WORK TO BE COMPLETED »
Could you write out the listing below again, exactly?

*** Opening of DATASET ENTRIES ***

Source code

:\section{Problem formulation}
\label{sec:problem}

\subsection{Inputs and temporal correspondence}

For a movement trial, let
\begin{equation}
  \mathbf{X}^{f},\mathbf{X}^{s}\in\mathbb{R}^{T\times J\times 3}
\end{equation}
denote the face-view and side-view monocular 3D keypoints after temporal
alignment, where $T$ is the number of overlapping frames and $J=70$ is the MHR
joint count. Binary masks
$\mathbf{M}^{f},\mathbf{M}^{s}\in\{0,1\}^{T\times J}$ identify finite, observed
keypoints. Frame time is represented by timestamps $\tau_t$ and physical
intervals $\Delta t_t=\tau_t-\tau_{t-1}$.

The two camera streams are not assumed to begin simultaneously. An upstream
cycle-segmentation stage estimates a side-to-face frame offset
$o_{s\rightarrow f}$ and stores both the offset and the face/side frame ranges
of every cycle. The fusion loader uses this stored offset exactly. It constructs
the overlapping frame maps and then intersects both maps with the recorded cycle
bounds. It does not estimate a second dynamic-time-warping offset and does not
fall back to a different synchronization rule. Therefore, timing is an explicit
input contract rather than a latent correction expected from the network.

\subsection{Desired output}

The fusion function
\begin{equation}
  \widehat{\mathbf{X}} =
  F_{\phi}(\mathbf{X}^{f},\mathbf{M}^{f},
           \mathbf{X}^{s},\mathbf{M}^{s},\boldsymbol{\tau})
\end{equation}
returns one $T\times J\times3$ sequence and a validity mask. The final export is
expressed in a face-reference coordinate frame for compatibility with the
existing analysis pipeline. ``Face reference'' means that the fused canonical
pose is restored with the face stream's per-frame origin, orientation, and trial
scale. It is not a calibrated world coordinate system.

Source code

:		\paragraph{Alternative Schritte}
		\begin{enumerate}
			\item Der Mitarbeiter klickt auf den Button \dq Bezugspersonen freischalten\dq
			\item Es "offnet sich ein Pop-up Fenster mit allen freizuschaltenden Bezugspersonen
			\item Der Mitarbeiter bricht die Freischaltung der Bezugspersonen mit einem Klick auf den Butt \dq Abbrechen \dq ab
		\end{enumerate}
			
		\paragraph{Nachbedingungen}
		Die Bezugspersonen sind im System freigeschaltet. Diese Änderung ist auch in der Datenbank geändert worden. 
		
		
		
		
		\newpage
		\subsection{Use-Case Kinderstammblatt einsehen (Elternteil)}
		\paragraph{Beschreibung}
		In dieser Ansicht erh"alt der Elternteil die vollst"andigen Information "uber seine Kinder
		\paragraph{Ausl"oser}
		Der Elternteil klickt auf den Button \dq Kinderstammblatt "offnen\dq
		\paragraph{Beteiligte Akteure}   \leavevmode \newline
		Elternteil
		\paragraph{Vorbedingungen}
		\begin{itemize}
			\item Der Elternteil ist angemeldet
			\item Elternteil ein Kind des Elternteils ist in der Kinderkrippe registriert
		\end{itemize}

*** Close of DATASET ENTRIES ***

EXPECTED OUTPUT »
Source code

:\section{Problem formulation}
\label{sec:problem}

\subsection{Inputs and temporal correspondence}

For a movement trial, let
\begin{equation}
  \mathbf{X}^{f},\mathbf{X}^{s}\in\mathbb{R}^{T\times J\times 3}
\end{equation}
denote the face-view and side-view monocular 3D keypoints after temporal
alignment, where $T$ is the number of overlapping frames and $J=70$ is the MHR
joint count. Binary masks
$\mathbf{M}^{f},\mathbf{M}^{s}\in\{0,1\}^{T\times J}$ identify finite, observed
keypoints. Frame time is represented by timestamps $\tau_t$ and physical
intervals $\Delta t_t=\tau_t-\tau_{t-1}$.

The two camera streams are not assumed to begin simultaneously. An upstream
cycle-segmentation stage estimates a side-to-face frame offset
$o_{s\rightarrow f}$ and stores both the offset and the face/side frame ranges
of every cycle. The fusion loader uses this stored offset exactly. It constructs
the overlapping frame maps and then intersects both maps with the recorded cycle
bounds. It does not estimate a second dynamic-time-warping offset and does not
fall back to a different synchronization rule. Therefore, timing is an explicit
input contract rather than a latent correction expected from the network.

\subsection{Desired output}

The fusion function
\begin{equation}
  \widehat{\mathbf{X}} =
  F_{\phi}(\mathbf{X}^{f},\mathbf{M}^{f},
           \mathbf{X}^{s},\mathbf{M}^{s},\boldsymbol{\tau})
\end{equation}
returns one $T\times J\times3$ sequence and a validity mask. The final export is
expressed in a face-reference coordinate frame for compatibility with the
existing analysis pipeline. ``Face reference'' means that the fused canonical
pose is restored with the face stream's per-frame origin, orientation, and trial
scale. It is not a calibrated world coordinate system.

Source code

:		\paragraph{Alternative Schritte}
		\begin{enumerate}
			\item Der Mitarbeiter klickt auf den Button \dq Bezugspersonen freischalten\dq
			\item Es "offnet sich ein Pop-up Fenster mit allen freizuschaltenden Bezugspersonen
			\item Der Mitarbeiter bricht die Freischaltung der Bezugspersonen mit einem Klick auf den Butt \dq Abbrechen \dq ab
		\end{enumerate}
			
		\paragraph{Nachbedingungen}
		Die Bezugspersonen sind im System freigeschaltet. Diese Änderung ist auch in der Datenbank geändert worden. 
		
		
		
		
		\newpage
		\subsection{Use-Case Kinderstammblatt einsehen (Elternteil)}
		\paragraph{Beschreibung}
		In dieser Ansicht erh"alt der Elternteil die vollst"andigen Information "uber seine Kinder
		\paragraph{Ausl"oser}
		Der Elternteil klickt auf den Button \dq Kinderstammblatt "offnen\dq
		\paragraph{Beteiligte Akteure}   \leavevmode \newline
		Elternteil
		\paragraph{Vorbedingungen}
		\begin{itemize}
			\item Der Elternteil ist angemeldet
			\item Elternteil ein Kind des Elternteils ist in der Kinderkrippe registriert
		\end{itemize}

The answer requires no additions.